It has been more then a year after my diagnosis with HSV2. I simply wanted to update what’s been going on with my life.

I am currently working with HIV positive clients as a Case Manager, and  I enjoy it. Since being diagnosed I’m still with my partner and engaged.

He has never mentioned to me my H status and it’s as if I didn’t have it. We don’t use condoms since he doesn’t care of my H status.

Keep in mind people that I’m Asymptomatic, meaning I have never had symptoms or outbreaks (THANK GOD), yet I can still infect my partner. He chooses not to use condoms.

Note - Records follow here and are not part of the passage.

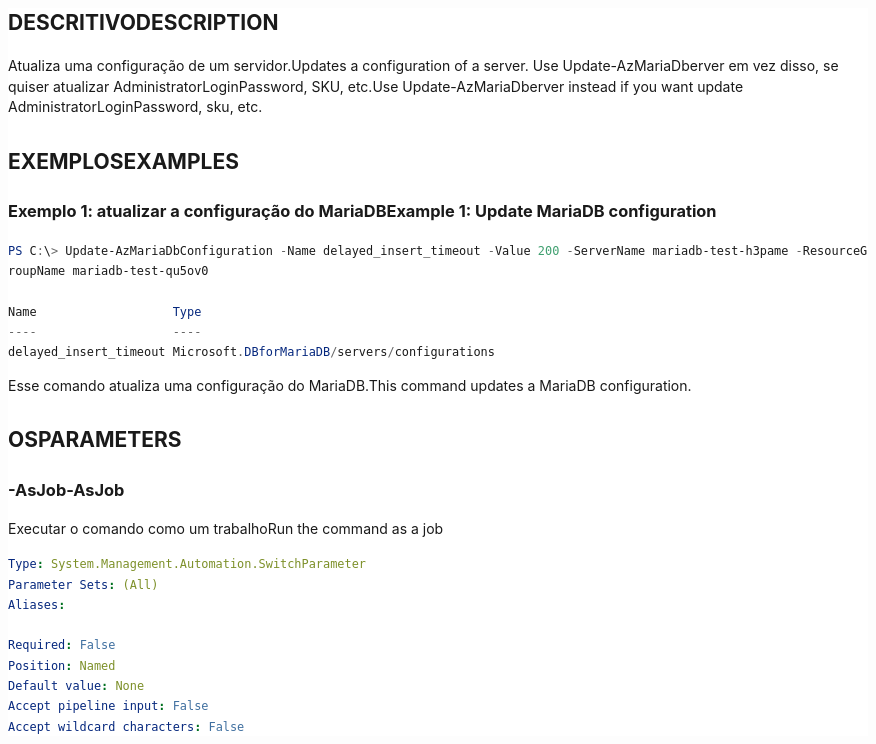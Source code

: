 ## <span data-ttu-id="cf635-108">DESCRITIVO</span><span class="sxs-lookup"><span data-stu-id="cf635-108">DESCRIPTION</span></span>
<span data-ttu-id="cf635-109">Atualiza uma configuração de um servidor.</span><span class="sxs-lookup"><span data-stu-id="cf635-109">Updates a configuration of a server.</span></span>
<span data-ttu-id="cf635-110">Use Update-AzMariaDberver em vez disso, se quiser atualizar AdministratorLoginPassword, SKU, etc.</span><span class="sxs-lookup"><span data-stu-id="cf635-110">Use Update-AzMariaDberver instead if you want update AdministratorLoginPassword, sku, etc.</span></span>

## <span data-ttu-id="cf635-111">EXEMPLOS</span><span class="sxs-lookup"><span data-stu-id="cf635-111">EXAMPLES</span></span>

### <span data-ttu-id="cf635-112">Exemplo 1: atualizar a configuração do MariaDB</span><span class="sxs-lookup"><span data-stu-id="cf635-112">Example 1: Update MariaDB configuration</span></span>
```powershell
PS C:\> Update-AzMariaDbConfiguration -Name delayed_insert_timeout -Value 200 -ServerName mariadb-test-h3pame -ResourceGroupName mariadb-test-qu5ov0 

Name                   Type
----                   ----
delayed_insert_timeout Microsoft.DBforMariaDB/servers/configurations
```

<span data-ttu-id="cf635-113">Esse comando atualiza uma configuração do MariaDB.</span><span class="sxs-lookup"><span data-stu-id="cf635-113">This command updates a MariaDB configuration.</span></span>

## <span data-ttu-id="cf635-114">OS</span><span class="sxs-lookup"><span data-stu-id="cf635-114">PARAMETERS</span></span>

### <span data-ttu-id="cf635-115">-AsJob</span><span class="sxs-lookup"><span data-stu-id="cf635-115">-AsJob</span></span>
<span data-ttu-id="cf635-116">Executar o comando como um trabalho</span><span class="sxs-lookup"><span data-stu-id="cf635-116">Run the command as a job</span></span>

```yaml
Type: System.Management.Automation.SwitchParameter
Parameter Sets: (All)
Aliases:

Required: False
Position: Named
Default value: None
Accept pipeline input: False
Accept wildcard characters: False
```

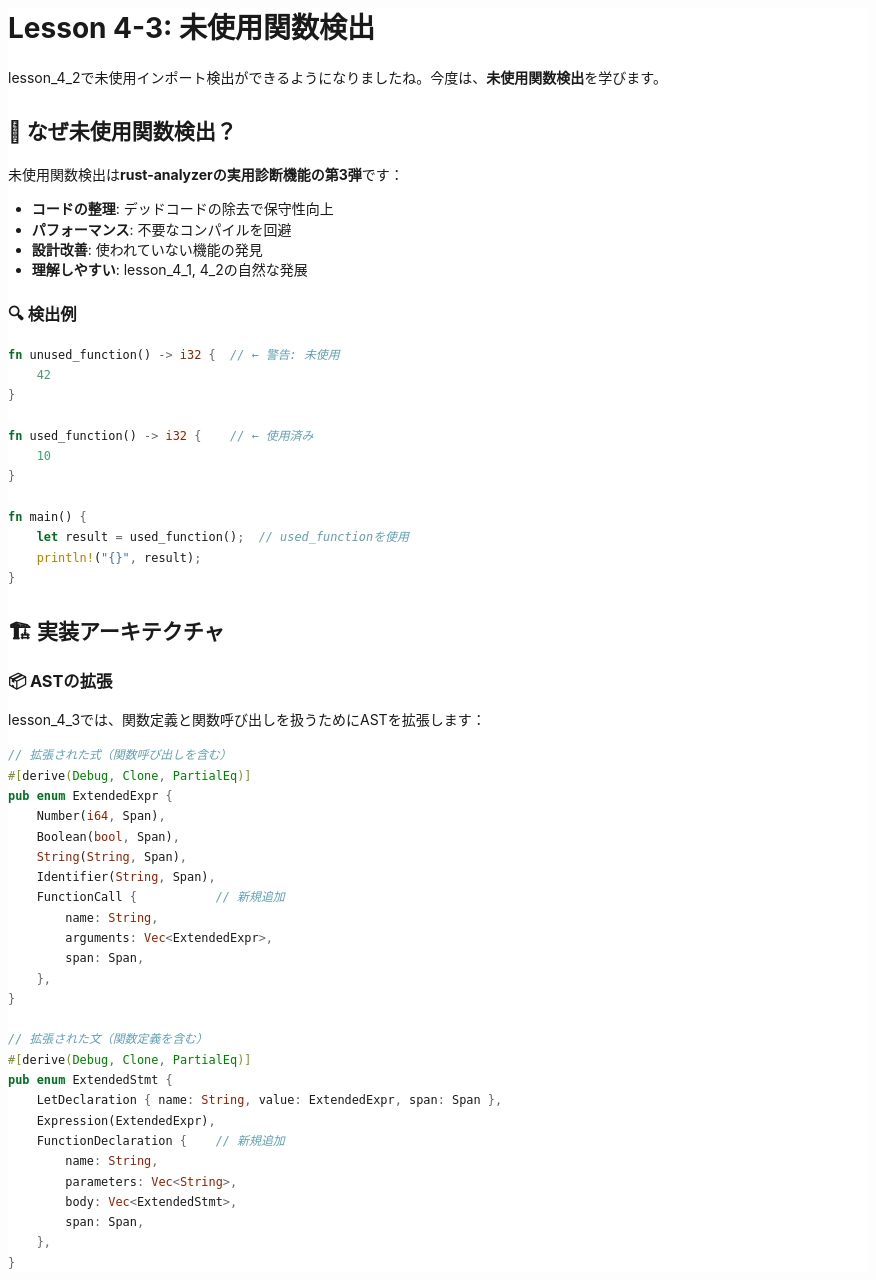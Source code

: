 # Lesson 4-3: 未使用関数検出

lesson_4_2で未使用インポート検出ができるようになりましたね。今度は、**未使用関数検出**を学びます。

## 🎯 なぜ未使用関数検出？

未使用関数検出は**rust-analyzerの実用診断機能の第3弾**です：

- **コードの整理**: デッドコードの除去で保守性向上
- **パフォーマンス**: 不要なコンパイルを回避
- **設計改善**: 使われていない機能の発見
- **理解しやすい**: lesson_4_1, 4_2の自然な発展

### 🔍 検出例

```rust
fn unused_function() -> i32 {  // ← 警告: 未使用
    42
}

fn used_function() -> i32 {    // ← 使用済み
    10
}

fn main() {
    let result = used_function();  // used_functionを使用
    println!("{}", result);
}
```

## 🏗️ 実装アーキテクチャ

### 📦 ASTの拡張

lesson_4_3では、関数定義と関数呼び出しを扱うためにASTを拡張します：

```rust
// 拡張された式（関数呼び出しを含む）
#[derive(Debug, Clone, PartialEq)]
pub enum ExtendedExpr {
    Number(i64, Span),
    Boolean(bool, Span),
    String(String, Span),
    Identifier(String, Span),
    FunctionCall {           // 新規追加
        name: String,
        arguments: Vec<ExtendedExpr>,
        span: Span,
    },
}

// 拡張された文（関数定義を含む）
#[derive(Debug, Clone, PartialEq)]
pub enum ExtendedStmt {
    LetDeclaration { name: String, value: ExtendedExpr, span: Span },
    Expression(ExtendedExpr),
    FunctionDeclaration {    // 新規追加
        name: String,
        parameters: Vec<String>,
        body: Vec<ExtendedStmt>,
        span: Span,
    },
}
```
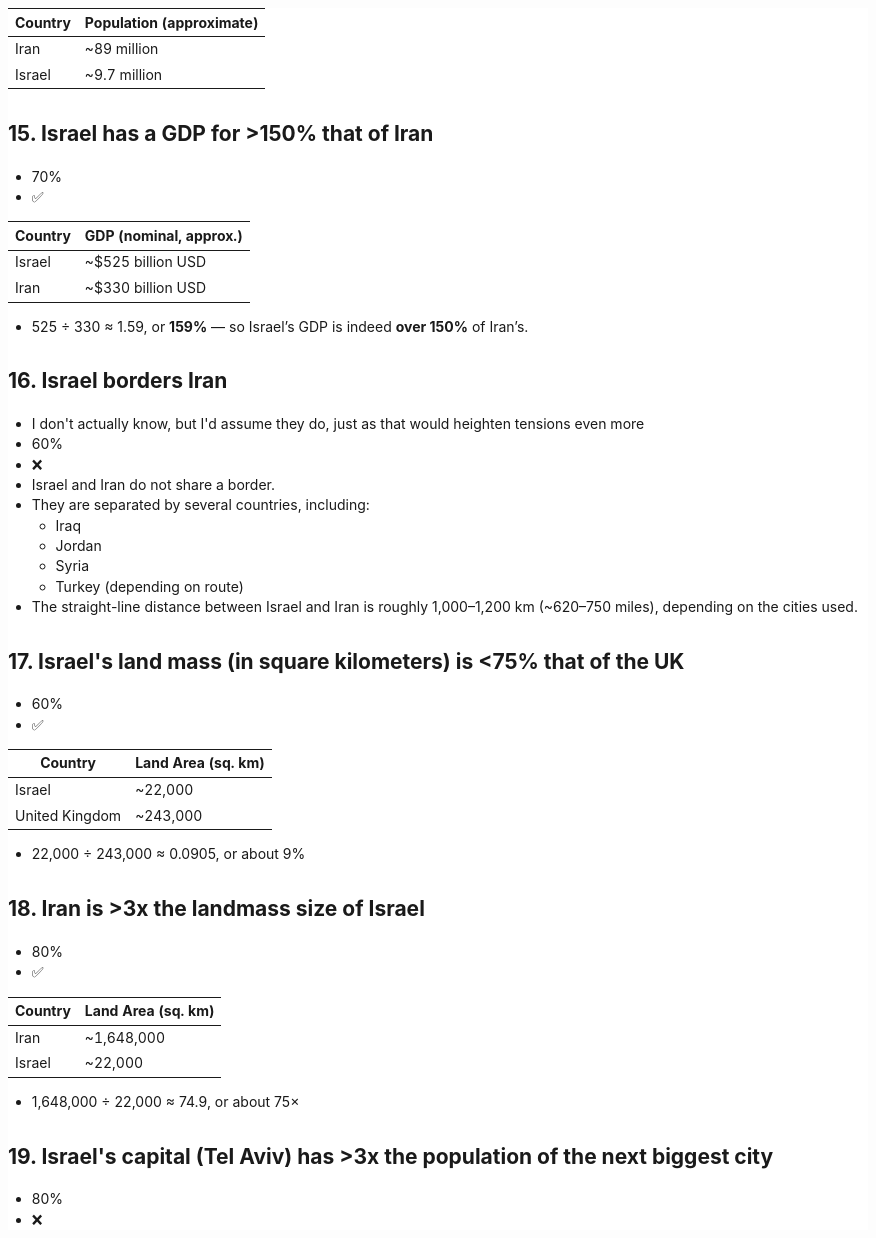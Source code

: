 | Country | Population (approximate) |
| ------- | ------------------------ |
| Iran    | ~89 million              |
| Israel  | ~9.7 million             |

## 15. Israel has a GDP for >150% that of Iran
- 70%
- ✅

| Country | GDP (nominal, approx.) |
| ------- | ---------------------- |
| Israel  | ~$525 billion USD      |
| Iran    | ~$330 billion USD      |
- 525 ÷ 330 ≈ 1.59, or **159%** — so Israel’s GDP is indeed **over 150%** of Iran’s.
## 16. Israel borders Iran
- I don't actually know, but I'd assume they do, just as that would heighten tensions even more
- 60%
- ❌
- Israel and Iran do not share a border.
- They are separated by several countries, including:
  - Iraq
  - Jordan
  - Syria
  - Turkey (depending on route)
- The straight-line distance between Israel and Iran is roughly 1,000–1,200 km (~620–750 miles), depending on the cities used.
## 17. Israel's land mass (in square kilometers) is <75% that of the UK
- 60%
- ✅

| Country        | Land Area (sq. km) |
| -------------- | ------------------ |
| Israel         | ~22,000            |
| United Kingdom | ~243,000           |

- 22,000 ÷ 243,000 ≈ 0.0905, or about 9%
## 18. Iran is >3x the landmass size of Israel
- 80%
- ✅

| Country | Land Area (sq. km) |
| ------- | ------------------ |
| Iran    | ~1,648,000         |
| Israel  | ~22,000            |
- 1,648,000 ÷ 22,000 ≈ 74.9, or about 75×
## 19. Israel's capital (Tel Aviv) has >3x the population of the next biggest city
- 80%
- ❌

I simply want to let people in here know that H is a simple Virus, a second chance from having become infected with HIV. With H many people live normal lives. If you are newly diagnosed simply read read and read.

Become educated on H and how it can be transmitted. I’m lucky my partner loves me regardless of my H status. I don’t know why he is so okay with it. I have educated him, but I think he doesn’t mind my status since I’m Asymptomatic. That doesn’t mean he will be if he ever became infected.

We have been trying to have a child, and I do worry about my H status if and when I become Pregnant. In the other hand I know there is medication and steps to take to protect my children to come.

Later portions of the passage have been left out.